*** AVAILABLE DATA Section Begins ***

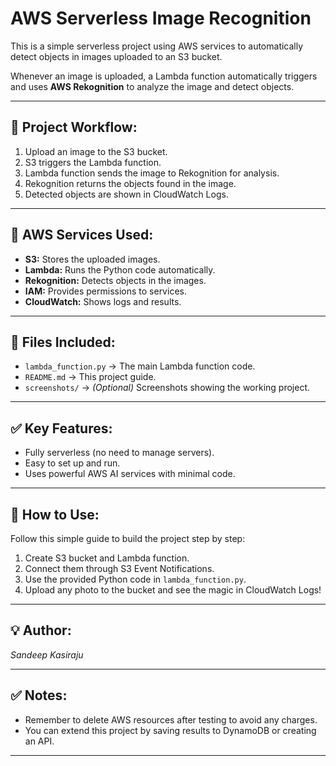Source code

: # AWS Serverless Image Recognition

This is a simple serverless project using AWS services to automatically detect objects in images uploaded to an S3 bucket.

Whenever an image is uploaded, a Lambda function automatically triggers and uses **AWS Rekognition** to analyze the image and detect objects.

---

## 🚀 Project Workflow:
1. Upload an image to the S3 bucket.
2. S3 triggers the Lambda function.
3. Lambda function sends the image to Rekognition for analysis.
4. Rekognition returns the objects found in the image.
5. Detected objects are shown in CloudWatch Logs.

---

## 📂 AWS Services Used:
- **S3:** Stores the uploaded images.
- **Lambda:** Runs the Python code automatically.
- **Rekognition:** Detects objects in the images.
- **IAM:** Provides permissions to services.
- **CloudWatch:** Shows logs and results.

---

## 📄 Files Included:
- `lambda_function.py` → The main Lambda function code.
- `README.md` → This project guide.
- `screenshots/` → *(Optional)* Screenshots showing the working project.

---

## ✅ Key Features:
- Fully serverless (no need to manage servers).
- Easy to set up and run.
- Uses powerful AWS AI services with minimal code.

---

## 📝 How to Use:
Follow this simple guide to build the project step by step:
1. Create S3 bucket and Lambda function.
2. Connect them through S3 Event Notifications.
3. Use the provided Python code in `lambda_function.py`.
4. Upload any photo to the bucket and see the magic in CloudWatch Logs!

---

## 💡 Author:
*Sandeep Kasiraju*

---

## ✅ Notes:
- Remember to delete AWS resources after testing to avoid any charges.
- You can extend this project by saving results to DynamoDB or creating an API.

---

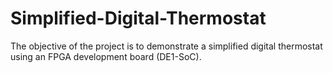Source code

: # Simplified-Digital-Thermostat
The objective of the project is to demonstrate a simplified digital thermostat using an FPGA development board (DE1-SoC).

*** AVAILABLE DATA Section Ends ***

§ **WHAT YOU NEED TO DO**
Could you copy every line from the records that mentions the word "uploaded"?

§ **OUTPUT OF THE EXERCISE**
This is a simple serverless project using AWS services to automatically detect objects in images uploaded to an S3 bucket.
Whenever an image is uploaded, a Lambda function automatically triggers and uses **AWS Rekognition** to analyze the image and detect objects.
- **S3:** Stores the uploaded images.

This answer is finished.